- _Saved entries_:
++++++++++++++++++++

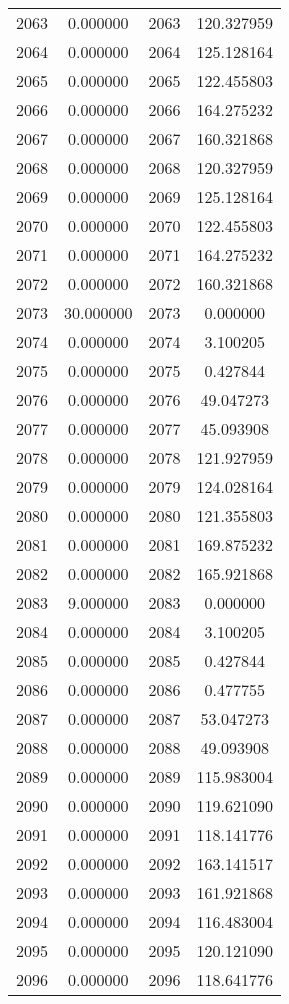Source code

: \documentclass[12pt]{article}
\begin{document}
\begin{longtable}{@{}cccc@{}}
2063 & 0.000000 & 2063 & 120.327959 \\
2064 & 0.000000 & 2064 & 125.128164 \\
2065 & 0.000000 & 2065 & 122.455803 \\
2066 & 0.000000 & 2066 & 164.275232 \\
2067 & 0.000000 & 2067 & 160.321868 \\
2068 & 0.000000 & 2068 & 120.327959 \\
2069 & 0.000000 & 2069 & 125.128164 \\
2070 & 0.000000 & 2070 & 122.455803 \\
2071 & 0.000000 & 2071 & 164.275232 \\
2072 & 0.000000 & 2072 & 160.321868 \\
2073 & 30.000000 & 2073 & 0.000000 \\
2074 & 0.000000 & 2074 & 3.100205 \\
2075 & 0.000000 & 2075 & 0.427844 \\
2076 & 0.000000 & 2076 & 49.047273 \\
2077 & 0.000000 & 2077 & 45.093908 \\
2078 & 0.000000 & 2078 & 121.927959 \\
2079 & 0.000000 & 2079 & 124.028164 \\
2080 & 0.000000 & 2080 & 121.355803 \\
2081 & 0.000000 & 2081 & 169.875232 \\
2082 & 0.000000 & 2082 & 165.921868 \\
2083 & 9.000000 & 2083 & 0.000000 \\
2084 & 0.000000 & 2084 & 3.100205 \\
2085 & 0.000000 & 2085 & 0.427844 \\
2086 & 0.000000 & 2086 & 0.477755 \\
2087 & 0.000000 & 2087 & 53.047273 \\
2088 & 0.000000 & 2088 & 49.093908 \\
2089 & 0.000000 & 2089 & 115.983004 \\
2090 & 0.000000 & 2090 & 119.621090 \\
2091 & 0.000000 & 2091 & 118.141776 \\
2092 & 0.000000 & 2092 & 163.141517 \\
2093 & 0.000000 & 2093 & 161.921868 \\
2094 & 0.000000 & 2094 & 116.483004 \\
2095 & 0.000000 & 2095 & 120.121090 \\
2096 & 0.000000 & 2096 & 118.641776 \\

\end{longtable}
\end{document}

++++++++++++++++++++

- _WHAT IS BEING ASKED_: From the records above, quote only the lines running from the line with "2071 & 0.000000 & 2071 & 164.275232 \\" to the line with "2089 & 0.000000 & 2089 & 115.983004 \\", both lines included.

- _ANSWER_:
2071 & 0.000000 & 2071 & 164.275232 \\
2072 & 0.000000 & 2072 & 160.321868 \\
2073 & 30.000000 & 2073 & 0.000000 \\
2074 & 0.000000 & 2074 & 3.100205 \\
2075 & 0.000000 & 2075 & 0.427844 \\
2076 & 0.000000 & 2076 & 49.047273 \\
2077 & 0.000000 & 2077 & 45.093908 \\
2078 & 0.000000 & 2078 & 121.927959 \\
2079 & 0.000000 & 2079 & 124.028164 \\
2080 & 0.000000 & 2080 & 121.355803 \\
2081 & 0.000000 & 2081 & 169.875232 \\
2082 & 0.000000 & 2082 & 165.921868 \\
2083 & 9.000000 & 2083 & 0.000000 \\
2084 & 0.000000 & 2084 & 3.100205 \\
2085 & 0.000000 & 2085 & 0.427844 \\
2086 & 0.000000 & 2086 & 0.477755 \\
2087 & 0.000000 & 2087 & 53.047273 \\
2088 & 0.000000 & 2088 & 49.093908 \\
2089 & 0.000000 & 2089 & 115.983004 \\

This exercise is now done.